I'm trying to pass named arguments to a batch file referred to using environment variables in Windows. The environment variable is a direct path to the .bat file, and can easily be executed in Powershell using $env:MY_VAR which promptly prints the full path to the batch. However if I attempt to pass arguments Powershell will complain about unexpected tokens. What I tried was:

$env:MY_VAR -data some_data.txt -other more_data.txt

$env:MY_VAR --data some_data.txt --other more_data.txt

$env:MY_VAR --data=some_data.txt --other=more_data.txt

$env:MY_VAR -data=some_data.txt -other=more_data.txt

and many more ... I also tried encapsulating my values in quotes in case it was something to do with their naming. None of these worked, but if I were to use the direct path as such:

FULL_PATH/program.bat -data some_data.txt -other more_data.txt

it will work just fine. Does Powershell interpret environment variables in some particular way that requires argument passing to be done differently? My Google searches does not yield any useful results, and it is mostly people trying to start Powershell from within a batch script... Not exactly what I'm looking for.
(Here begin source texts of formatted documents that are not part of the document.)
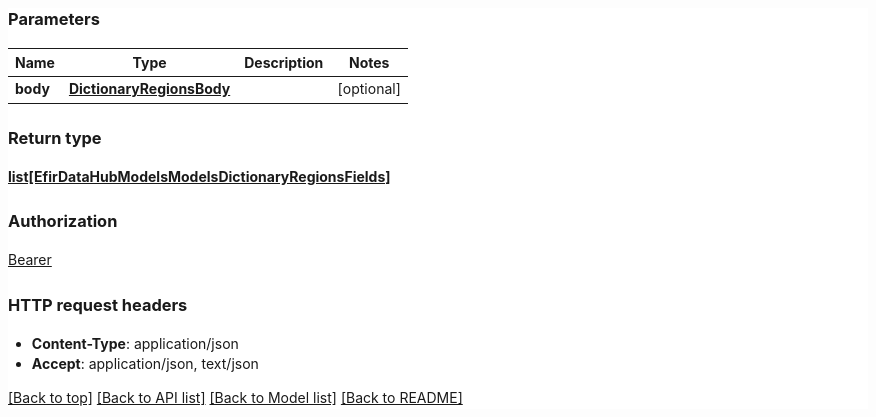 ### Parameters

Name | Type | Description  | Notes
------------- | ------------- | ------------- | -------------
 **body** | [**DictionaryRegionsBody**](DictionaryRegionsBody.md)|  | [optional] 

### Return type

[**list[EfirDataHubModelsModelsDictionaryRegionsFields]**](EfirDataHubModelsModelsDictionaryRegionsFields.md)

### Authorization

[Bearer](../README.md#Bearer)

### HTTP request headers

 - **Content-Type**: application/json
 - **Accept**: application/json, text/json

[[Back to top]](#) [[Back to API list]](../README.md#documentation-for-api-endpoints) [[Back to Model list]](../README.md#documentation-for-models) [[Back to README]](../README.md)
I've also come across extensions for Powershell, but that just seemed like an odd solution.

Any help is welcome and appreciated.

CodePudding user response:

You need to use the & invocation operator to tell powershell that the string you are passing is a command to invoke:

& $env:MY_VAR -data some_data.txt -other more_data.txt

For more details see this page.

CodePudding user response:

Environment variables are just a string. If you want to execute what's in your variable you first need to tell PowerShell that's what you want. In order to do that, you can use &.